Porownywanie innych reggowych tekstow z tymi pana Jacka to tez uwazam nieporozumienie. To tak jakbym porownywal podklady muzyczne tych piosenek. Sa to zupelnie inne obszary muzyki. Samochod i rower to tez niby dwa srodki transportu, roznia sie jednak wszystkim, cele, funkcje ich sa inne. Powiecie - przeciez tekst to tekst, powinien byc dobry i juz. Oczywiscie. Jednak np. dla mnie samo przeczytanie tekstow pana Jacka w wiekszosci tez skonczyloby sie krzywym usmiechem, wymagaja one odpowiedniego podejscia, poznania, interpretacji, ktora nie zawsze jest latwa. I na tym forum sa tematy szukajace odpowiedzi, co chcial przekazac pan Kaczmarski, i kazda odpowiedz jest prawidlowa. Wazne jest poszukiwanie, zaglebienie sie w klimat, by znalezc sens. To samo tyczy sie tekstow reggae, puste ich wklejenie i wysmiewanie mija sie zupelnie z celem. One rowniez maja swoj przekaz, calkiem podobny w wielu miejscach do idei pana Jacka. Reggae chce walczyc z systemem, chce poszukiwac siebie, zostawac soba, chce sprzeciwiac sie zlu. I mozna te sprawy znalezc w tej muzyce, wcale nie uzywajac do tego marihuany czy innych psychotropow. Wystarczy troche ta muzyka poznac i chciec, po prostu chciec, nie byc z gory nastawionym na nie.
Za po prostu glupie uwazam porownywanie sluchajacego reggae do jakiegos pustego, wiecznie zjaranego blokersa, ktory nie potrafi skleic zdania bez slowa na k. Do czego to mialo prowadzic? Obrazanie reggae dla samej zasady? Bezsens. Nasmiewanie sie z wyrwanych z kontekstu tekstow Habakuka rowniez uwazam za malo madre, jak juz wspominalem, one rozniez wymagaja poznania. I bez trawy. Oczywiscie porownywanie tekstowo tych tworow jest z gory skazane na niepowodzenie, pan Kaczmarski byl poeta, nie oznacza to jednak, ze wszystko inne jest kompletnym dnem. Prosze tylko o troche tolerancji, otwartosci czy po prostu rozsadku.
Odnose sie moze troche do postu pana Szymona , ktory tak ladnie podsumowal Habakuka. Nie ma to chyba wiekszego sensu, ale sprobujmy troche pomoc w zrozumieniu.
Szymon napisał(a):(...)
Nowa sytuacja, nowy czas, nowa era!
Dobry czas dla Habakuk właśnie teraz!

Piosenka na przywitanie na przedostatniej plycie. Co w tym dziwnego? Poza tym, nie wszystkie teksty musze poruszac nie wiadomo jakie sprawy, pan Kaczmarski tez mial luzniejsze twory, czyz nie?

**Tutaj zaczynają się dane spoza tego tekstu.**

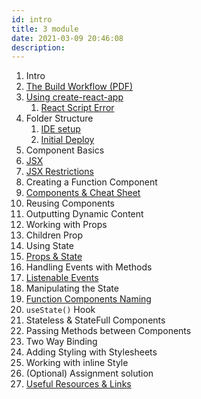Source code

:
 ```yaml
---
id: intro
title: 3 module
date: 2021-03-09 20:46:08
description:
---
```


1. Intro
2. [The Build Workflow (PDF)](pdf/build-workflow.pdf)
3. [Using create-react-app](using-create-react-app)
   1. [React Script Error](react-script-error)
4. Folder Structure
   1. [IDE setup](ide-setup)
   2. [Initial Deploy](initial-deploy)
5. Component Basics
6. [JSX](jsx)
7. [JSX Restrictions](jsx-restrictions)
8. Creating a Function Component
9. [Components & Cheat Sheet](components-jsx-cheat-sheet)
10. Reusing Components
11. Outputting Dynamic Content
12. Working with Props
13. Children Prop
14. Using State
15. [Props & State](props-and-state)
16. Handling Events with Methods
17. [Listenable Events](listenable-events)
18. Manipulating the State
19. [Function Components Naming](function-components-naming)
20. `useState()` Hook
21. Stateless & StateFull Components
22. Passing Methods between Components
23. Two Way Binding
24. Adding Styling with Stylesheets
25. Working with inline Style
26. (Optional) Assignment solution
27. [Useful Resources & Links](useful-resources)
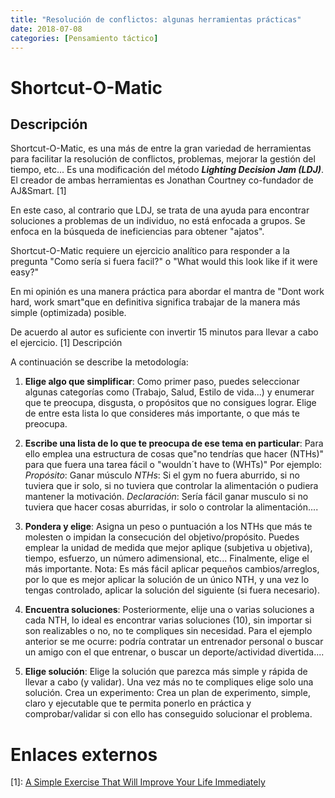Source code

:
 ```yaml
---
title: "Resolución de conflictos: algunas herramientas prácticas"
date: 2018-07-08
categories: [Pensamiento táctico]
---
```


# Shortcut-O-Matic
## Descripción
Shortcut-O-Matic, es una más de entre la gran variedad de herramientas para facilitar la resolución de conflictos, problemas, mejorar la gestión del tiempo, etc... Es una modificación del método ***Lighting Decision Jam (LDJ)***. El creador de ambas herramientas es Jonathan Courtney co-fundador de AJ&Smart. [1]

En este caso, al contrario que LDJ, se trata de una ayuda para encontrar soluciones a problemas de un individuo, no está enfocada a grupos. Se enfoca en la búsqueda de ineficiencias para obtener "ajatos".

Shortcut-O-Matic requiere un ejercicio analítico para responder a la pregunta "Como sería si fuera facil?" o "What would this look like if it were easy?"

En mi opinión es una manera práctica para abordar el mantra de "Dont work hard, work smart"que en definitiva significa trabajar de la manera más simple (optimizada) posible.

De acuerdo al autor es suficiente con invertir 15 minutos para llevar a cabo el ejercicio. [1]
Descripción

A continuación se describe la metodología:

1. **Elige algo que simplificar**: Como primer paso, puedes seleccionar algunas categorías como (Trabajo, Salud, Estilo de vida...) y enumerar que te preocupa, disgusta, o propósitos que no consigues lograr. Elige de entre esta lista lo que consideres más importante, o que más te preocupa.

2. **Escribe una lista de lo que te preocupa de ese tema en particular**: Para ello emplea una estructura de cosas que"no tendrías que hacer (NTHs)" para que fuera una tarea fácil o "wouldn´t have to (WHTs)"
Por ejemplo:
    _Propósito_: Ganar músculo
    _NTHs_: Si el gym no fuera aburrido, si no tuviera que ir solo, si no tuviera que controlar la alimentación o pudiera mantener la motivación.
    _Declaración_: Sería fácil ganar musculo si no tuviera que hacer cosas aburridas, ir solo o controlar la alimentación....

3. **Pondera y elige**: Asigna un peso o puntuación a los NTHs que más te molesten o impidan la consecución del objetivo/propósito. Puedes emplear la unidad de medida que mejor aplique (subjetiva u objetiva), tiempo, esfuerzo, un número adimensional, etc... Finalmente, elige el más importante. Nota: Es más fácil aplicar pequeños cambios/arreglos, por lo que es mejor aplicar la solución de un único NTH, y una vez lo tengas controlado, aplicar la solución del siguiente (si fuera necesario).

4. **Encuentra soluciones**: Posteriormente, elije una o varias soluciones a cada NTH, lo ideal es encontrar varias soluciones (10), sin importar si son realizables o no, no te compliques sin necesidad. Para el ejemplo anterior se me ocurre: podría contratar un entrenador personal o buscar un amigo con el que entrenar, o buscar un deporte/actividad divertida....

5. **Elige solución**: Elige la solución que parezca más simple y rápida de llevar a cabo (y validar). Una vez más no te compliques elige solo una solución.
        Crea un experimento: Crea un plan de experimento, simple, claro y ejecutable que te permita ponerlo en práctica y comprobar/validar si con ello has conseguido solucionar el problema.

# Enlaces externos

[1]: [A Simple Exercise That Will Improve Your Life Immediately](https://medium.muz.li/shortcut-o-matic-a-simple-exercise-that-will-improve-your-life-immediately-1b2a98c355a7%7CSHORTCUT-O-MATIC:) 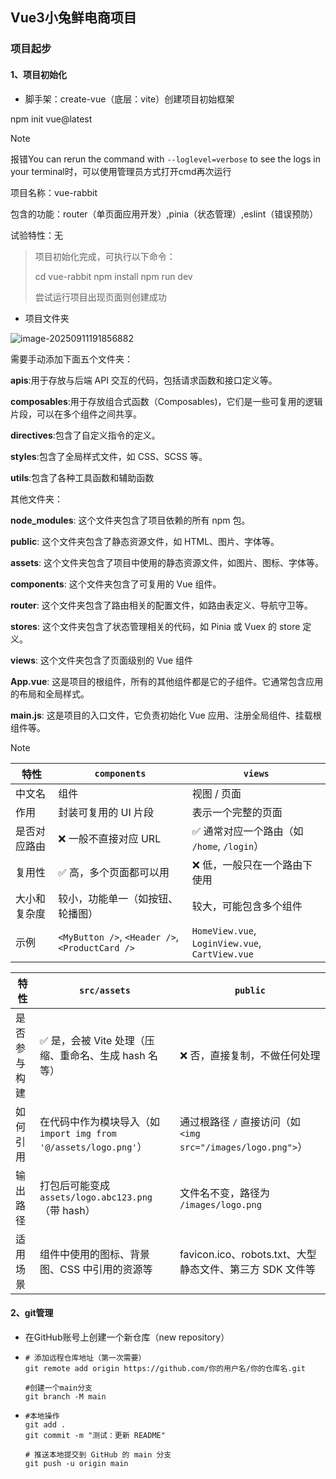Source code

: ## Vue3小兔鲜电商项目

### 项目起步

#### 1、项目初始化

- 脚手架：create-vue（底层：vite）创建项目初始框架

npm init vue@latest

> [!NOTE]
>
> 报错You can rerun the command with `--loglevel=verbose` to see the logs in your terminal时，可以使用管理员方式打开cmd再次运行

项目名称：vue-rabbit

包含的功能：router（单页面应用开发）,pinia（状态管理）,eslint（错误预防）

试验特性：无

> 项目初始化完成，可执行以下命令：
>
>    cd vue-rabbit
>    npm install
>    npm run dev
>
> 尝试运行项目出现页面则创建成功

- 项目文件夹

![image-20250911191856882](C:\Users\王怡倩\AppData\Roaming\Typora\typora-user-images\image-20250911191856882.png)

需要手动添加下面五个文件夹：

**apis**:用于存放与后端 API 交互的代码，包括请求函数和接口定义等。

 **composables**:用于存放组合式函数（Composables)，它们是一些可复用的逻辑片段，可以在多个组件之间共享。   

**directives**:包含了自定义指令的定义。

**styles**:包含了全局样式文件，如 CSS、SCSS 等。

**utils**:包含了各种工具函数和辅助函数

其他文件夹：

**node_modules**: 这个文件夹包含了项目依赖的所有 npm 包。

**public**: 这个文件夹包含了静态资源文件，如 HTML、图片、字体等。

**assets**: 这个文件夹包含了项目中使用的静态资源文件，如图片、图标、字体等。

**components**: 这个文件夹包含了可复用的 Vue 组件。

**router**: 这个文件夹包含了路由相关的配置文件，如路由表定义、导航守卫等。

**stores**: 这个文件夹包含了状态管理相关的代码，如 Pinia 或 Vuex 的 store 定义。

**views**: 这个文件夹包含了页面级别的 Vue 组件

**App.vue**: 这是项目的根组件，所有的其他组件都是它的子组件。它通常包含应用的布局和全局样式。

**main.js**: 这是项目的入口文件，它负责初始化 Vue 应用、注册全局组件、挂载根组件等。

> [!NOTE]
>
> | 特性         | `components`                                    | `views`                                         |
> | ------------ | ----------------------------------------------- | ----------------------------------------------- |
> | 中文名       | 组件                                            | 视图 / 页面                                     |
> | 作用         | 封装可复用的 UI 片段                            | 表示一个完整的页面                              |
> | 是否对应路由 | ❌ 一般不直接对应 URL                            | ✅ 通常对应一个路由（如 `/home`, `/login`）      |
> | 复用性       | ✅ 高，多个页面都可以用                          | ❌ 低，一般只在一个路由下使用                    |
> | 大小和复杂度 | 较小，功能单一（如按钮、轮播图）                | 较大，可能包含多个组件                          |
> | 示例         | `<MyButton />`, `<Header />`, `<ProductCard />` | `HomeView.vue`, `LoginView.vue`, `CartView.vue` |
>
> | 特性         | `src/assets`                                                 | `public`                                                     |
> | ------------ | ------------------------------------------------------------ | ------------------------------------------------------------ |
> | 是否参与构建 | ✅ 是，会被 Vite 处理（压缩、重命名、生成 hash 名等）         | ❌ 否，直接复制，不做任何处理                                 |
> | 如何引用     | 在代码中作为模块导入（如 `import img from '@/assets/logo.png'`） | 通过根路径 `/` 直接访问（如 `<img src="/images/logo.png">`） |
> | 输出路径     | 打包后可能变成 `assets/logo.abc123.png`（带 hash）           | 文件名不变，路径为 `/images/logo.png`                        |
> | 适用场景     | 组件中使用的图标、背景图、CSS 中引用的资源等                 | favicon.ico、robots.txt、大型静态文件、第三方 SDK 文件等     |



#### 2、git管理

- 在GitHub账号上创建一个新仓库（new repository）

- ```
  # 添加远程仓库地址（第一次需要）
  git remote add origin https://github.com/你的用户名/你的仓库名.git
  
  #创建一个main分支
  git branch -M main
  ```

- ```
  #本地操作
  git add .
  git commit -m "测试：更新 README"
  
  # 推送本地提交到 GitHub 的 main 分支
  git push -u origin main
  ```

  


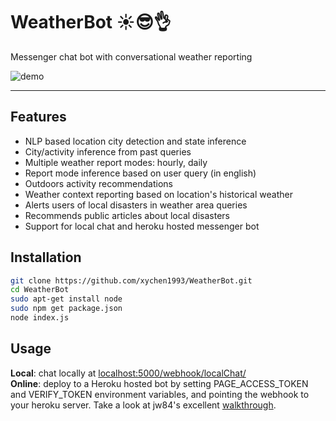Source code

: # WeatherBot :sunny::sunglasses::ok_hand:
Messenger chat bot with conversational weather reporting

![demo](assets/screen.gif)
***
## Features
* NLP based location city detection and state inference
* City/activity inference from past queries
* Multiple weather report modes: hourly, daily
* Report mode inference based on user query (in english)
* Outdoors activity recommendations
* Weather context reporting based on location's historical weather 
* Alerts users of local disasters in weather area queries
* Recommends public articles about local disasters
* Support for local chat and heroku hosted messenger bot

## Installation

```bash
git clone https://github.com/xychen1993/WeatherBot.git
cd WeatherBot
sudo apt-get install node
sudo npm get package.json
node index.js
```

## Usage

**Local**: chat locally at [localhost:5000/webhook/localChat/](http://localhost:5000/webhook/localChat/)  
**Online**: deploy to a Heroku hosted bot by setting PAGE_ACCESS_TOKEN and VERIFY_TOKEN environment variables, and pointing the webhook to your heroku server. Take a look at jw84's excellent [walkthrough](https://github.com/jw84/messenger-bot-tutorial).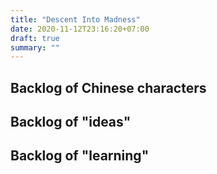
```yaml
---
title: "Descent Into Madness"
date: 2020-11-12T23:16:20+07:00
draft: true
summary: ""
---
```


## Backlog of Chinese characters


## Backlog of "ideas"

## Backlog of "learning"
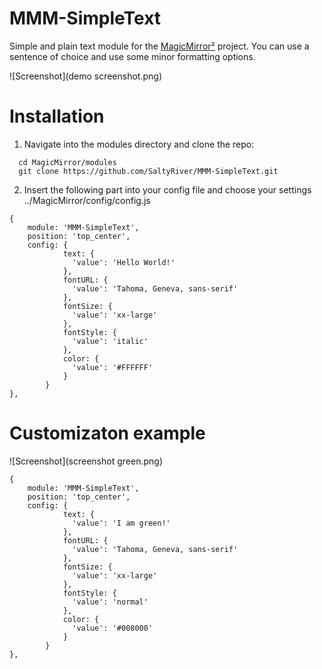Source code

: # MMM-SimpleText
Simple and plain text module for the [MagicMirror²](https://github.com/MichMich/MagicMirror) project.
You can use a sentence of choice and use some minor formatting options.

![Screenshot](demo screenshot.png)

# Installation
1. Navigate into the modules directory and clone the repo:
```
  cd MagicMirror/modules
  git clone https://github.com/SaltyRiver/MMM-SimpleText.git
```

2. Insert the following part into your config file and choose your settings
../MagicMirror/config/config.js

```
{
 	module: 'MMM-SimpleText',
 	position: 'top_center',
 	config: {
			text: {
			  'value': 'Hello World!'
			},
			fontURL: {
			  'value': 'Tahoma, Geneva, sans-serif'
			},
			fontSize: {
			  'value': 'xx-large'
			},
			fontStyle: {
			  'value': 'italic'
			},
			color: {
			  'value': '#FFFFFF'
			}
		}
},

```


# Customizaton example
![Screenshot](screenshot green.png)


```
{
 	module: 'MMM-SimpleText',
 	position: 'top_center',
 	config: {
			text: {
			  'value': 'I am green!'
			},
			fontURL: {
			  'value': 'Tahoma, Geneva, sans-serif'
			},
			fontSize: {
			  'value': 'xx-large'
			},
			fontStyle: {
			  'value': 'normal'
			},
			color: {
			  'value': '#008000'
			}
		}
},
```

Rzuciłem palenie, rzuciłem jedzenie.
Rzuciłem picie, rzuciłem tycie.
Rzuciłem leżenie, rzuciłem spanie.
Sałata na śniadanie, zdrowe odżywianie.

To powyzej juz czesc innej piosenki, wyrwana zupelnie z kontekstu.
"i nigdzie się nie spieszę, wcale nie spieszę się
chyba, że napełnić kieszeń
zostanę politykiem, ustawię się "
Motyw tej piosenki jest zupelnie inny, ale po co o tym wspominac, nie?



Mam statystyczne poparcie, jestem the best na starcie.
To tez z poprzedniej piosenki, jaki sens ma wyrywanie pojedynczych zdan? Nie wiem.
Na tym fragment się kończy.